Data provided:
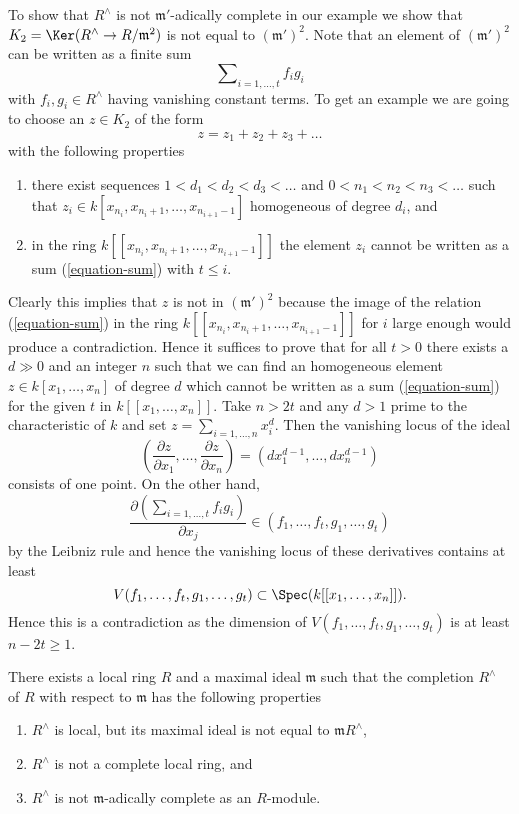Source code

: \medskip\noindent
To show that $R^\wedge$ is not $\mathfrak m'$-adically complete
in our example we show that $K_2 = \Ker(R^\wedge \to R/\mathfrak m^2)$
is not equal to $(\mathfrak m')^2$.
Note that an element of $(\mathfrak m')^2$
can be written as a finite sum
\begin{equation}
\label{equation-sum}
\sum\nolimits_{i = 1, \ldots, t} f_i g_i
\end{equation}
with $f_i, g_i \in R^\wedge$ having vanishing constant terms.
To get an example we are going to choose an $z \in K_2$
of the form
$$
z = z_1 + z_2 + z_3 + \ldots
$$
with the following properties
\begin{enumerate}
\item there exist sequences $1 < d_1 < d_2 < d_3 < \ldots $ and
$0 < n_1 < n_2 < n_3 < \ldots$ such that
$z_i \in k[x_{n_i}, x_{n_i + 1}, \ldots, x_{n_{i + 1} - 1}]$
homogeneous of degree $d_i$, and
\item in the ring $k[[x_{n_i}, x_{n_i + 1}, \ldots, x_{n_{i + 1} - 1}]]$
the element $z_i$ cannot be written as a sum (\ref{equation-sum})
with $t \leq i$.
\end{enumerate}
Clearly this implies that $z$ is not in $(\mathfrak m')^2$
because the image of the relation (\ref{equation-sum}) in the
ring $k[[x_{n_i}, x_{n_i + 1}, \ldots, x_{n_{i + 1} - 1}]]$
for $i$ large enough would produce a contradiction. Hence it suffices
to prove that for all $t > 0$ there exists a $d \gg 0$ and an integer
$n$ such that we can find an homogeneous element
$z \in k[x_1, \ldots, x_n]$ of degree $d$ which cannot be written as
a sum (\ref{equation-sum}) for the given $t$ in $k[[x_1, \ldots, x_n]]$.
Take $n > 2t$ and any $d > 1$ prime to the characteristic of $k$ and
set $z = \sum_{i = 1, \ldots, n} x_i^d$. Then the vanishing locus
of the ideal
$$
(\frac{\partial z}{\partial x_1}, \ldots, \frac{\partial z}{\partial x_n})
=
(dx_1^{d - 1}, \ldots, dx_n^{d - 1})
$$
consists of one point. On the other hand,
$$
\frac{\partial ( \sum\nolimits_{i = 1, \ldots, t} f_i g_i ) }{\partial x_j}
\in (f_1, \ldots, f_t, g_1, \ldots, g_t)
$$
by the Leibniz rule and hence the vanishing locus of these derivatives
contains at least
$$
V(f_1, \ldots, f_t, g_1, \ldots, g_t) \subset
\Spec(k[[x_1, \ldots, x_n]]).
$$
Hence this is a contradiction as the dimension of
$V(f_1, \ldots, f_t, g_1, \ldots, g_t)$ is at least $n - 2t \geq 1$.

\begin{lemma}
\label{lemma-noncomplete-completion}
There exists a local ring $R$ and a maximal ideal $\mathfrak m$ such that
the completion $R^\wedge$ of $R$ with respect to $\mathfrak m$ has the
following properties
\begin{enumerate}
\item $R^\wedge$ is local, but its maximal ideal is not equal to
$\mathfrak m R^\wedge$,
\item $R^\wedge$ is not a complete local ring, and
\item $R^\wedge$ is not $\mathfrak m$-adically complete as an $R$-module.
\end{enumerate}
\end{lemma}


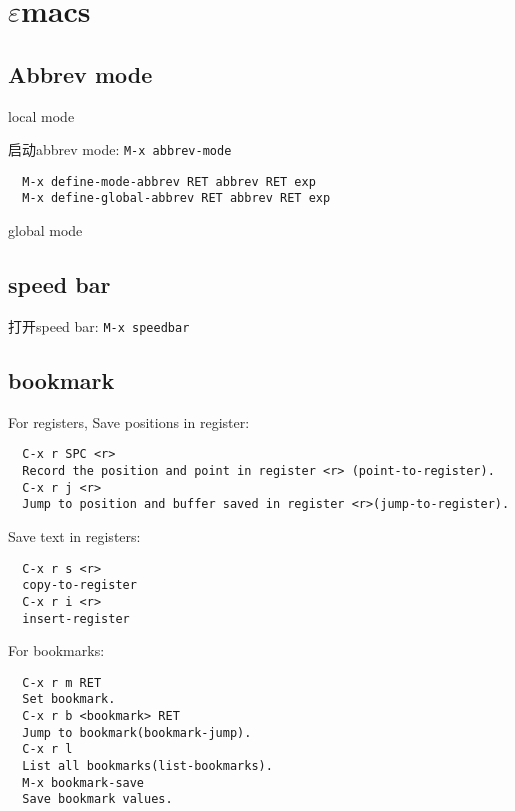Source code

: \chapter{$\varepsilon$macs}

\section{Abbrev mode}

local mode

启动abbrev mode: \verb|M-x abbrev-mode|

\begin{verbatim}
  M-x define-mode-abbrev RET abbrev RET exp
  M-x define-global-abbrev RET abbrev RET exp
\end{verbatim} 
global mode

\section{speed bar}

打开speed bar: \verb|M-x speedbar|

\section{bookmark}

For registers,
Save positions in register:
\begin{verbatim}
  C-x r SPC <r>
  Record the position and point in register <r> (point-to-register).
  C-x r j <r>
  Jump to position and buffer saved in register <r>(jump-to-register).
\end{verbatim}

Save text in registers:
\begin{verbatim}
  C-x r s <r>
  copy-to-register
  C-x r i <r>
  insert-register
\end{verbatim}

For bookmarks:

\begin{verbatim}
  C-x r m RET
  Set bookmark.
  C-x r b <bookmark> RET
  Jump to bookmark(bookmark-jump).
  C-x r l
  List all bookmarks(list-bookmarks).
  M-x bookmark-save
  Save bookmark values.
\end{verbatim}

Work task:
Omitting the pictures, write out the material above exactly as it stands.

Output for this exercise:
Source code

: \medskip\noindent
To show that $R^\wedge$ is not $\mathfrak m'$-adically complete
in our example we show that $K_2 = \Ker(R^\wedge \to R/\mathfrak m^2)$
is not equal to $(\mathfrak m')^2$.
Note that an element of $(\mathfrak m')^2$
can be written as a finite sum
\begin{equation}
\label{equation-sum}
\sum\nolimits_{i = 1, \ldots, t} f_i g_i
\end{equation}
with $f_i, g_i \in R^\wedge$ having vanishing constant terms.
To get an example we are going to choose an $z \in K_2$
of the form
$$
z = z_1 + z_2 + z_3 + \ldots
$$
with the following properties
\begin{enumerate}
\item there exist sequences $1 < d_1 < d_2 < d_3 < \ldots $ and
$0 < n_1 < n_2 < n_3 < \ldots$ such that
$z_i \in k[x_{n_i}, x_{n_i + 1}, \ldots, x_{n_{i + 1} - 1}]$
homogeneous of degree $d_i$, and
\item in the ring $k[[x_{n_i}, x_{n_i + 1}, \ldots, x_{n_{i + 1} - 1}]]$
the element $z_i$ cannot be written as a sum (\ref{equation-sum})
with $t \leq i$.
\end{enumerate}
Clearly this implies that $z$ is not in $(\mathfrak m')^2$
because the image of the relation (\ref{equation-sum}) in the
ring $k[[x_{n_i}, x_{n_i + 1}, \ldots, x_{n_{i + 1} - 1}]]$
for $i$ large enough would produce a contradiction. Hence it suffices
to prove that for all $t > 0$ there exists a $d \gg 0$ and an integer
$n$ such that we can find an homogeneous element
$z \in k[x_1, \ldots, x_n]$ of degree $d$ which cannot be written as
a sum (\ref{equation-sum}) for the given $t$ in $k[[x_1, \ldots, x_n]]$.
Take $n > 2t$ and any $d > 1$ prime to the characteristic of $k$ and
set $z = \sum_{i = 1, \ldots, n} x_i^d$. Then the vanishing locus
of the ideal
$$
(\frac{\partial z}{\partial x_1}, \ldots, \frac{\partial z}{\partial x_n})
=
(dx_1^{d - 1}, \ldots, dx_n^{d - 1})
$$
consists of one point. On the other hand,
$$
\frac{\partial ( \sum\nolimits_{i = 1, \ldots, t} f_i g_i ) }{\partial x_j}
\in (f_1, \ldots, f_t, g_1, \ldots, g_t)
$$
by the Leibniz rule and hence the vanishing locus of these derivatives
contains at least
$$
V(f_1, \ldots, f_t, g_1, \ldots, g_t) \subset
\Spec(k[[x_1, \ldots, x_n]]).
$$
Hence this is a contradiction as the dimension of
$V(f_1, \ldots, f_t, g_1, \ldots, g_t)$ is at least $n - 2t \geq 1$.

\begin{lemma}
\label{lemma-noncomplete-completion}
There exists a local ring $R$ and a maximal ideal $\mathfrak m$ such that
the completion $R^\wedge$ of $R$ with respect to $\mathfrak m$ has the
following properties
\begin{enumerate}
\item $R^\wedge$ is local, but its maximal ideal is not equal to
$\mathfrak m R^\wedge$,
\item $R^\wedge$ is not a complete local ring, and
\item $R^\wedge$ is not $\mathfrak m$-adically complete as an $R$-module.
\end{enumerate}
\end{lemma}


Source code

: \chapter{$\varepsilon$macs}

\section{Abbrev mode}

local mode

启动abbrev mode: \verb|M-x abbrev-mode|

\begin{verbatim}
  M-x define-mode-abbrev RET abbrev RET exp
  M-x define-global-abbrev RET abbrev RET exp
\end{verbatim} 
global mode

\section{speed bar}

打开speed bar: \verb|M-x speedbar|

\section{bookmark}

For registers,
Save positions in register:
\begin{verbatim}
  C-x r SPC <r>
  Record the position and point in register <r> (point-to-register).
  C-x r j <r>
  Jump to position and buffer saved in register <r>(jump-to-register).
\end{verbatim}

Save text in registers:
\begin{verbatim}
  C-x r s <r>
  copy-to-register
  C-x r i <r>
  insert-register
\end{verbatim}

For bookmarks:

\begin{verbatim}
  C-x r m RET
  Set bookmark.
  C-x r b <bookmark> RET
  Jump to bookmark(bookmark-jump).
  C-x r l
  List all bookmarks(list-bookmarks).
  M-x bookmark-save
  Save bookmark values.
\end{verbatim}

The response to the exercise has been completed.